START Records for this exercise

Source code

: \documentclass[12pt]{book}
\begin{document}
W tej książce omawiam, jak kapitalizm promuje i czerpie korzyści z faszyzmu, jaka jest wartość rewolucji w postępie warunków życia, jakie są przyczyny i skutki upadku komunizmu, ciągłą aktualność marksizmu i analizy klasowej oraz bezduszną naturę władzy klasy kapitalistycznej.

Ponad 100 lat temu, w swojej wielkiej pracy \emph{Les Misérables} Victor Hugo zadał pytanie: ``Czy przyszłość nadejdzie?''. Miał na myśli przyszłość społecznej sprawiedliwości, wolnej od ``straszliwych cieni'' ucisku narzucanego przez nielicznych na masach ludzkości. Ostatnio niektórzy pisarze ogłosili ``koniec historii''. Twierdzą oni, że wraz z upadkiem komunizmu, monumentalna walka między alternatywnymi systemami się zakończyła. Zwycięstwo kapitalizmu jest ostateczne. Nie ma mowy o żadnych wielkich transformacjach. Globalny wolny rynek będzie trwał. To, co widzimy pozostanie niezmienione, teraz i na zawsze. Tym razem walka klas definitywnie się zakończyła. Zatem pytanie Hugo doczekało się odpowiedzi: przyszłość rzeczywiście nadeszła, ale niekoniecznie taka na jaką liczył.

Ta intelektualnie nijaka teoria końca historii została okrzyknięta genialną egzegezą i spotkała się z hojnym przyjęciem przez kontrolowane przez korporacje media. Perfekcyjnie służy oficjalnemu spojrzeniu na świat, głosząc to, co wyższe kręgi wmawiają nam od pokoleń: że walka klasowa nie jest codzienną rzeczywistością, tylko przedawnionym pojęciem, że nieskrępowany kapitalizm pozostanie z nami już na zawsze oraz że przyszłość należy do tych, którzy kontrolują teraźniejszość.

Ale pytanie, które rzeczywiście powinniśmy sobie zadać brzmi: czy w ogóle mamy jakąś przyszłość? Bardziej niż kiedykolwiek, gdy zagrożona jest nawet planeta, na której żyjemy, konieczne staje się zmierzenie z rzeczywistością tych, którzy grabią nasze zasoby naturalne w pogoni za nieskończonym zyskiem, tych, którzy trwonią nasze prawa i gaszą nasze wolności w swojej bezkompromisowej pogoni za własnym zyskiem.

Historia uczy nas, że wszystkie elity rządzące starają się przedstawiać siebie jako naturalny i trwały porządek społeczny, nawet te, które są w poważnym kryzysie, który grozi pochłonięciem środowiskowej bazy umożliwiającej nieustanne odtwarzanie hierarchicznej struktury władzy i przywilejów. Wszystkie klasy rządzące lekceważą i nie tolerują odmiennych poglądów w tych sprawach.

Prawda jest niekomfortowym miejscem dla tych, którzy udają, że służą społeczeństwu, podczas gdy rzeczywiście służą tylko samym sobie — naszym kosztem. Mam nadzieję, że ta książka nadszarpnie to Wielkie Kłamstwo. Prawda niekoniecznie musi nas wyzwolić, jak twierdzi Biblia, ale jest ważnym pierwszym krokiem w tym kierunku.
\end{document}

END Records for this exercise

Task prompt:
Your job here is to copy the entries above exactly.

The answer:
Source code

: \documentclass[12pt]{book}
\begin{document}
W tej książce omawiam, jak kapitalizm promuje i czerpie korzyści z faszyzmu, jaka jest wartość rewolucji w postępie warunków życia, jakie są przyczyny i skutki upadku komunizmu, ciągłą aktualność marksizmu i analizy klasowej oraz bezduszną naturę władzy klasy kapitalistycznej.

Ponad 100 lat temu, w swojej wielkiej pracy \emph{Les Misérables} Victor Hugo zadał pytanie: ``Czy przyszłość nadejdzie?''. Miał na myśli przyszłość społecznej sprawiedliwości, wolnej od ``straszliwych cieni'' ucisku narzucanego przez nielicznych na masach ludzkości. Ostatnio niektórzy pisarze ogłosili ``koniec historii''. Twierdzą oni, że wraz z upadkiem komunizmu, monumentalna walka między alternatywnymi systemami się zakończyła. Zwycięstwo kapitalizmu jest ostateczne. Nie ma mowy o żadnych wielkich transformacjach. Globalny wolny rynek będzie trwał. To, co widzimy pozostanie niezmienione, teraz i na zawsze. Tym razem walka klas definitywnie się zakończyła. Zatem pytanie Hugo doczekało się odpowiedzi: przyszłość rzeczywiście nadeszła, ale niekoniecznie taka na jaką liczył.

Ta intelektualnie nijaka teoria końca historii została okrzyknięta genialną egzegezą i spotkała się z hojnym przyjęciem przez kontrolowane przez korporacje media. Perfekcyjnie służy oficjalnemu spojrzeniu na świat, głosząc to, co wyższe kręgi wmawiają nam od pokoleń: że walka klasowa nie jest codzienną rzeczywistością, tylko przedawnionym pojęciem, że nieskrępowany kapitalizm pozostanie z nami już na zawsze oraz że przyszłość należy do tych, którzy kontrolują teraźniejszość.

Ale pytanie, które rzeczywiście powinniśmy sobie zadać brzmi: czy w ogóle mamy jakąś przyszłość? Bardziej niż kiedykolwiek, gdy zagrożona jest nawet planeta, na której żyjemy, konieczne staje się zmierzenie z rzeczywistością tych, którzy grabią nasze zasoby naturalne w pogoni za nieskończonym zyskiem, tych, którzy trwonią nasze prawa i gaszą nasze wolności w swojej bezkompromisowej pogoni za własnym zyskiem.

Historia uczy nas, że wszystkie elity rządzące starają się przedstawiać siebie jako naturalny i trwały porządek społeczny, nawet te, które są w poważnym kryzysie, który grozi pochłonięciem środowiskowej bazy umożliwiającej nieustanne odtwarzanie hierarchicznej struktury władzy i przywilejów. Wszystkie klasy rządzące lekceważą i nie tolerują odmiennych poglądów w tych sprawach.

Prawda jest niekomfortowym miejscem dla tych, którzy udają, że służą społeczeństwu, podczas gdy rzeczywiście służą tylko samym sobie — naszym kosztem. Mam nadzieję, że ta książka nadszarpnie to Wielkie Kłamstwo. Prawda niekoniecznie musi nas wyzwolić, jak twierdzi Biblia, ale jest ważnym pierwszym krokiem w tym kierunku.
\end{document}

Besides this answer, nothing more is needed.